--- START ---
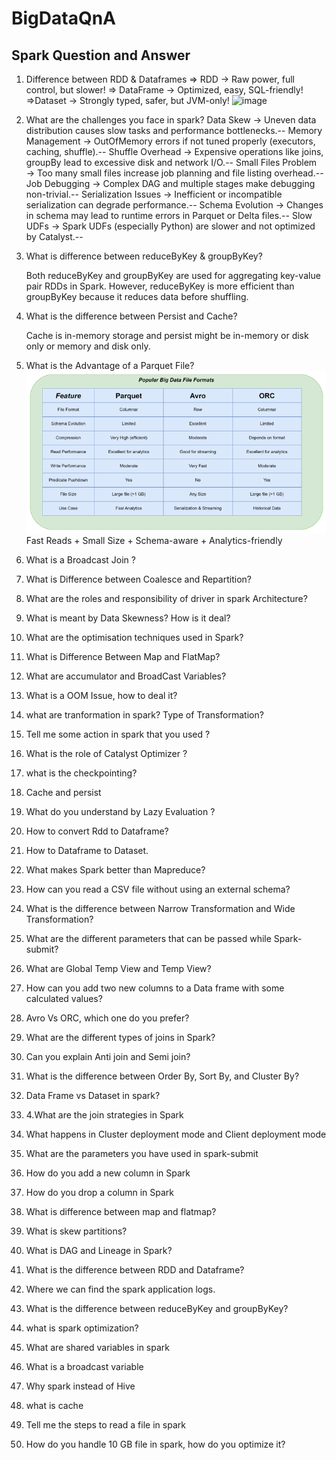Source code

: # BigDataQnA
## Spark Question and Answer
1. Difference between RDD & Dataframes
=> RDD → Raw power, full control, but slower!
=> DataFrame → Optimized, easy, SQL-friendly!
=>Dataset → Strongly typed, safer, but JVM-only!
![image](https://github.com/user-attachments/assets/ad08a5a1-7c99-4ae3-ba1d-a8ab6bfd6519)

2. What are the challenges you face in spark?
    Data Skew → Uneven data distribution causes slow tasks and performance bottlenecks.--
    Memory Management → OutOfMemory errors if not tuned properly (executors, caching, shuffle).--
    Shuffle Overhead → Expensive operations like joins, groupBy lead to excessive disk and network I/O.--
    Small Files Problem → Too many small files increase job planning and file listing overhead.--
    Job Debugging → Complex DAG and multiple stages make debugging non-trivial.--
    Serialization Issues → Inefficient or incompatible serialization can degrade performance.--
    Schema Evolution → Changes in schema may lead to runtime errors in Parquet or Delta files.--
    Slow UDFs → Spark UDFs (especially Python) are slower and not optimized by Catalyst.--
3. What is difference between reduceByKey & groupByKey?

    Both reduceByKey and groupByKey are used for aggregating key-value pair RDDs in Spark. However, reduceByKey is more efficient than groupByKey because it reduces data before shuffling.

4. What is the difference between Persist and Cache?
   
   Cache is in-memory storage and persist might be in-memory or disk only or memory and disk only.

5. What is the Advantage of a Parquet File?
![alt text](image.png)
Fast Reads + Small Size + Schema-aware + Analytics-friendly
6. What is a Broadcast Join ?
7. What is Difference between Coalesce and Repartition?
8. What are the roles and responsibility of driver in spark Architecture?
9. What is meant by Data Skewness? How is it deal? 
10. What are the optimisation techniques used in Spark?
11. What is Difference Between Map and FlatMap?
12. What are accumulator and BroadCast Variables?
13. What is a OOM Issue, how to deal it?
14. what are tranformation in spark? Type of Transformation?
15. Tell me some action in spark that you used ?
16. What is the role of Catalyst Optimizer ?
17. what is the checkpointing?
18. Cache and persist
19. What do you understand by Lazy Evaluation ?
20. How to convert Rdd to Dataframe?
21. How to Dataframe to Dataset.
22. What makes Spark better than Mapreduce?
23. How can you read a CSV file without using an external schema?
24. What is the difference between Narrow Transformation and Wide Transformation?
25. What are the different parameters that can be passed while Spark-submit?
26. What are Global Temp View and Temp View?
27. How can you add two new columns to a Data frame with some calculated values?
28. Avro Vs ORC, which one do you prefer?
29. What are the different types of joins in Spark?
30. Can you explain Anti join and Semi join?
31. What is the difference between Order By, Sort By, and Cluster By?
32. Data Frame vs Dataset in spark?
33. 4.What are the join strategies in Spark
34. What happens in Cluster deployment mode and Client deployment mode
35. What are the parameters you have used in spark-submit
36. How do you add a new column in Spark
37. How do you drop a column in Spark
38. What is difference between map and flatmap?
39. What is skew partitions?
40. What is DAG and Lineage in Spark?
41. What is the difference between RDD and Dataframe?
42. Where we can find the spark application logs.
43. What is the difference between reduceByKey and groupByKey?
44. what is spark optimization?
45. What are shared variables in spark
46. What is a broadcast variable
47. Why spark instead of Hive
48. what is cache
49. Tell me the steps to read a file in spark
50. How do you handle 10 GB file in spark, how do you optimize it?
--- END ---
> _Work task_: Print the lines above from the one with "36. How do you add a new column in Spark" through the one with "48. what is cache", both included, exactly as written and nothing more.

> _Your response_:
36. How do you add a new column in Spark
37. How do you drop a column in Spark
38. What is difference between map and flatmap?
39. What is skew partitions?
40. What is DAG and Lineage in Spark?
41. What is the difference between RDD and Dataframe?
42. Where we can find the spark application logs.
43. What is the difference between reduceByKey and groupByKey?
44. what is spark optimization?
45. What are shared variables in spark
46. What is a broadcast variable
47. Why spark instead of Hive
48. what is cache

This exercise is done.